UNIVERSITE NATIONALE DU RWANDA
ECOLE DE SANTE PUBLIQUE
MAITRISE EN SANTE PUBLIQUE
ABSTRACT
1. Context
Most of the people who belong to the vulnerable groups and
especially the historically marginalized groups live into conditions likely to
favor the risk of HIV and Aids. The situation of discrimination by the other
social groups leads to behaviors or attitudes favorable to the prevention
against HIV and Aids.
For historically marginalized groups, the situation still
remained unknown because since till then no specific studies had been conducted
in order to apprehend their situation. Thus, this study has been conducted to
this purpose.
2. Objectives
To determine the particularities of vulnerability and risk to
HIV and Aids by the Batwa, as social vulnerable and historically marginalized
group so as to propose operational strategies in order to prevent and/or to
reduce HIV and Aids prevalence in this group.
3. Methodology
Data collecting has effectively reached 130 individuals, say
10.4%, a largely acceptable and representative percentage for the reliability
of the survey results in social sciences.
The sample has been established at two degrees of survey: (i)
at the district level district, and (ii) to the household level. The study has
covered the former Province Cyangugu in the today's districts of Rusizi and
Nyamasheke and the one of Nyamagabe in the former province of Gikongoro, while
taking into account the balancing weight of locations habitually estimated as
populated by a significant number of individuals who the historically
marginalized Batwa group. The choice of the respondents has been focused on
heads of households, who have been randomly selected per site, a man and a
woman if possible. The analysis has been carried out through " SPSS»

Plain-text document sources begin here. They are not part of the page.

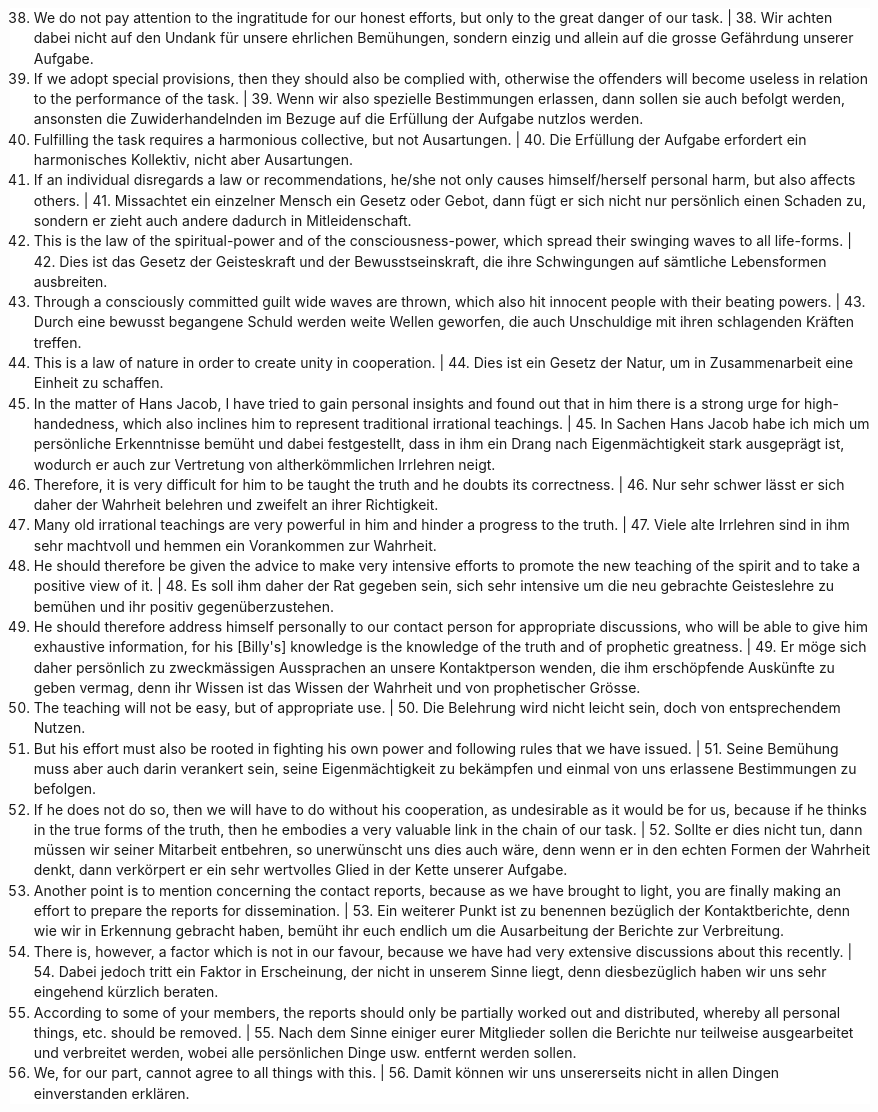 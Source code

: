 38. We do not pay attention to the ingratitude for our honest efforts, but only to the great danger of our task.  | 38. Wir achten dabei nicht auf den Undank für unsere ehrlichen Bemühungen, sondern einzig und allein auf die grosse Gefährdung unserer Aufgabe.   
39. If we adopt special provisions, then they should also be complied with, otherwise the offenders will become useless in relation to the performance of the task.  | 39. Wenn wir also spezielle Bestimmungen erlassen, dann sollen sie auch befolgt werden, ansonsten die Zuwiderhandelnden im Bezuge auf die Erfüllung der Aufgabe nutzlos werden.   
40. Fulfilling the task requires a harmonious collective, but not Ausartungen.  | 40. Die Erfüllung der Aufgabe erfordert ein harmonisches Kollektiv, nicht aber Ausartungen.   
41. If an individual disregards a law or recommendations, he/she not only causes himself/herself personal harm, but also affects others.  | 41. Missachtet ein einzelner Mensch ein Gesetz oder Gebot, dann fügt er sich nicht nur persönlich einen Schaden zu, sondern er zieht auch andere dadurch in Mitleidenschaft.   
42. This is the law of the spiritual-power and of the consciousness-power, which spread their swinging waves to all life-forms.  | 42. Dies ist das Gesetz der Geisteskraft und der Bewusstseinskraft, die ihre Schwingungen auf sämtliche Lebensformen ausbreiten.   
43. Through a consciously committed guilt wide waves are thrown, which also hit innocent people with their beating powers.  | 43. Durch eine bewusst begangene Schuld werden weite Wellen geworfen, die auch Unschuldige mit ihren schlagenden Kräften treffen.   
44. This is a law of nature in order to create unity in cooperation.  | 44. Dies ist ein Gesetz der Natur, um in Zusammenarbeit eine Einheit zu schaffen.   
45. In the matter of Hans Jacob, I have tried to gain personal insights and found out that in him there is a strong urge for high-handedness, which also inclines him to represent traditional irrational teachings.  | 45. In Sachen Hans Jacob habe ich mich um persönliche Erkenntnisse bemüht und dabei festgestellt, dass in ihm ein Drang nach Eigenmächtigkeit stark ausgeprägt ist, wodurch er auch zur Vertretung von altherkömmlichen Irrlehren neigt.   
46. Therefore, it is very difficult for him to be taught the truth and he doubts its correctness.  | 46. Nur sehr schwer lässt er sich daher der Wahrheit belehren und zweifelt an ihrer Richtigkeit.   
47. Many old irrational teachings are very powerful in him and hinder a progress to the truth.  | 47. Viele alte Irrlehren sind in ihm sehr machtvoll und hemmen ein Vorankommen zur Wahrheit.   
48. He should therefore be given the advice to make very intensive efforts to promote the new teaching of the spirit and to take a positive view of it.  | 48. Es soll ihm daher der Rat gegeben sein, sich sehr intensive um die neu gebrachte Geisteslehre zu bemühen und ihr positiv gegenüberzustehen.   
49. He should therefore address himself personally to our contact person for appropriate discussions, who will be able to give him exhaustive information, for his [Billy's] knowledge is the knowledge of the truth and of prophetic greatness.  | 49. Er möge sich daher persönlich zu zweckmässigen Aussprachen an unsere Kontaktperson wenden, die ihm erschöpfende Auskünfte zu geben vermag, denn ihr Wissen ist das Wissen der Wahrheit und von prophetischer Grösse.   
50. The teaching will not be easy, but of appropriate use.  | 50. Die Belehrung wird nicht leicht sein, doch von entsprechendem Nutzen.   
51. But his effort must also be rooted in fighting his own power and following rules that we have issued.  | 51. Seine Bemühung muss aber auch darin verankert sein, seine Eigenmächtigkeit zu bekämpfen und einmal von uns erlassene Bestimmungen zu befolgen.   
52. If he does not do so, then we will have to do without his cooperation, as undesirable as it would be for us, because if he thinks in the true forms of the truth, then he embodies a very valuable link in the chain of our task.  | 52. Sollte er dies nicht tun, dann müssen wir seiner Mitarbeit entbehren, so unerwünscht uns dies auch wäre, denn wenn er in den echten Formen der Wahrheit denkt, dann verkörpert er ein sehr wertvolles Glied in der Kette unserer Aufgabe.   
53. Another point is to mention concerning the contact reports, because as we have brought to light, you are finally making an effort to prepare the reports for dissemination.  | 53. Ein weiterer Punkt ist zu benennen bezüglich der Kontaktberichte, denn wie wir in Erkennung gebracht haben, bemüht ihr euch endlich um die Ausarbeitung der Berichte zur Verbreitung.   
54. There is, however, a factor which is not in our favour, because we have had very extensive discussions about this recently.  | 54. Dabei jedoch tritt ein Faktor in Erscheinung, der nicht in unserem Sinne liegt, denn diesbezüglich haben wir uns sehr eingehend kürzlich beraten.   
55. According to some of your members, the reports should only be partially worked out and distributed, whereby all personal things, etc. should be removed.  | 55. Nach dem Sinne einiger eurer Mitglieder sollen die Berichte nur teilweise ausgearbeitet und verbreitet werden, wobei alle persönlichen Dinge usw. entfernt werden sollen.   
56. We, for our part, cannot agree to all things with this.  | 56. Damit können wir uns unsererseits nicht in allen Dingen einverstanden erklären.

and» Epi info" computer programme. Chi2 test has been applied with a 5%
statistical significance level.
4. Results
The results obtained from the descriptive analysis of the
respondents show that 60,7% of the respondents get married before the legal age
of 21 years old (the median age being 19 ; medium age : 20, the mode : 16 with
95% C I [19,5416-21,4346]).
In the same vein, regarding age at the first sexual intercourse,
more than the half of the respondents (57,7% ) have confirmed having had sex
before 21 years old and even before age sixteen (26,9%).

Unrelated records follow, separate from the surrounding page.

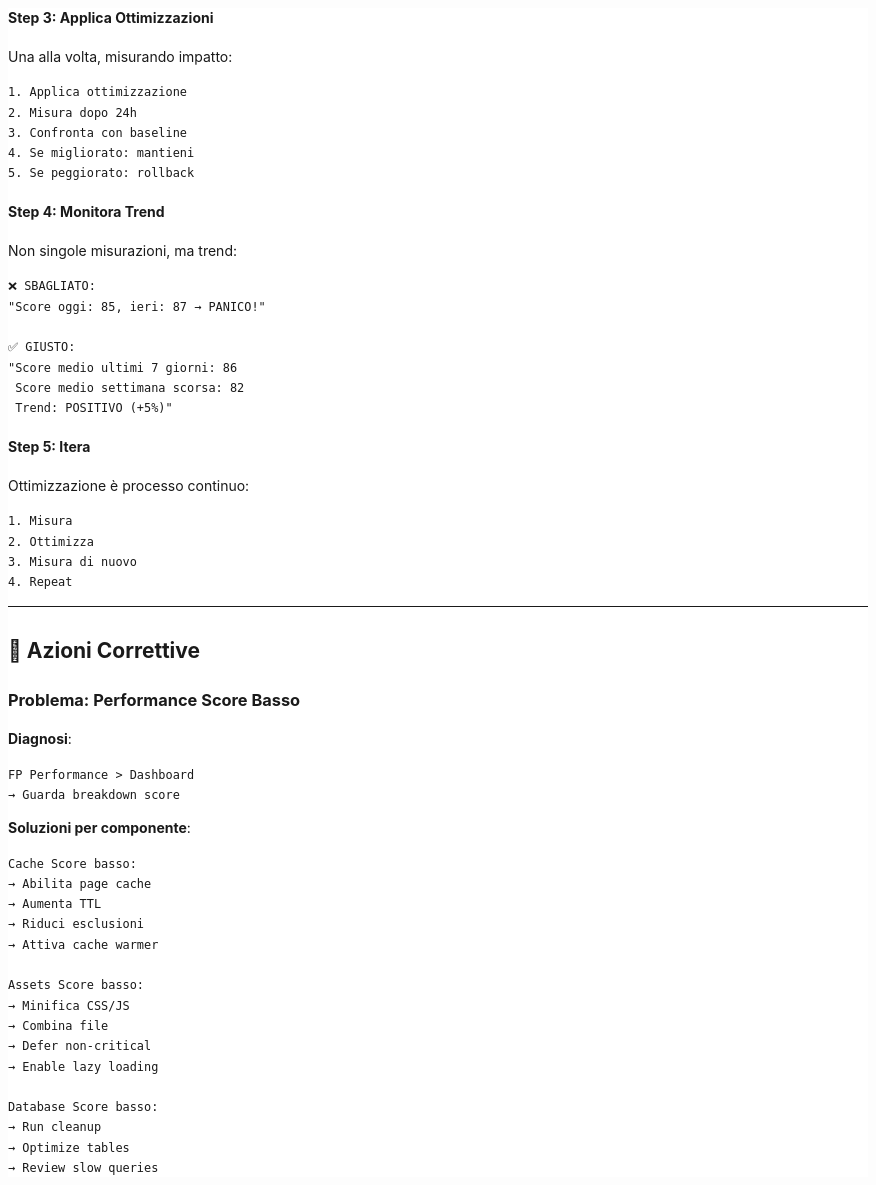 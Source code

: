 #### Step 3: Applica Ottimizzazioni

Una alla volta, misurando impatto:

```
1. Applica ottimizzazione
2. Misura dopo 24h
3. Confronta con baseline
4. Se migliorato: mantieni
5. Se peggiorato: rollback
```

#### Step 4: Monitora Trend

Non singole misurazioni, ma trend:

```
❌ SBAGLIATO:
"Score oggi: 85, ieri: 87 → PANICO!"

✅ GIUSTO:
"Score medio ultimi 7 giorni: 86
 Score medio settimana scorsa: 82
 Trend: POSITIVO (+5%)"
```

#### Step 5: Itera

Ottimizzazione è processo continuo:

```
1. Misura
2. Ottimizza
3. Misura di nuovo
4. Repeat
```

---

## 🔧 Azioni Correttive

### Problema: Performance Score Basso

**Diagnosi**:
```
FP Performance > Dashboard
→ Guarda breakdown score
```

**Soluzioni per componente**:

```
Cache Score basso:
→ Abilita page cache
→ Aumenta TTL
→ Riduci esclusioni
→ Attiva cache warmer

Assets Score basso:
→ Minifica CSS/JS
→ Combina file
→ Defer non-critical
→ Enable lazy loading

Database Score basso:
→ Run cleanup
→ Optimize tables
→ Review slow queries
```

Still as regards sexual behavior, 43,8% of the respondents had
non-desired pregnancies before marriage; and a no-negligible group do not
perceive any risk of HIV infection (6,9%).
The majority of the respondents acknowledges that HIV does
exist (96,9%). So do they for the modes of its transmission and prevention. But
they don't know anything at all about Mothers to Child HIV Transmission
(PMTCT).
Only 5,4% of the respondents know about HIV prevention and
transmission methods, with reference to the three chief means of prevention;
notably sexual abstinence, fidelity to an unique non-infected partner and the
correct use of the preservative.
As concern prejudices formed around HIV, results demonstrate
that the respondents confuse HIV with the poisoning (79,2%). Women are more
inclined to believe this than men (60,2% versus 39,8% ).
The surveyed population accuses acute poverty as the main
reason which urges the Twa wife to have extra conjugal sexual relations in
order to satisfy her household primary needs. Among the given reasons, the
quest for food comes first (66,2%), then money and presents (32%) and finally
the valorization and/or prestige of having sex with rich person (2%).
As the marital status, married people are the most protected
(33,3%) in relation to independent union (0,0%) with p = 0,030; 95% IC
[0,562-0,791].
Regarding the use of the condom, results show that the
existence of the condom is almost totally known (96,9%). However, only 10,7% of
the respondents affirm having used the condom at least once in their life.
Given the fact that the Batwa live in isolation, they don't
easily access to information because only 8% argue that they have a health
animator within their group; the rest receive information from the radio
(28,1%), from neighbors (9,5%), in community meetings with local authorities
(19,8%) from the cell health animators (42,5%).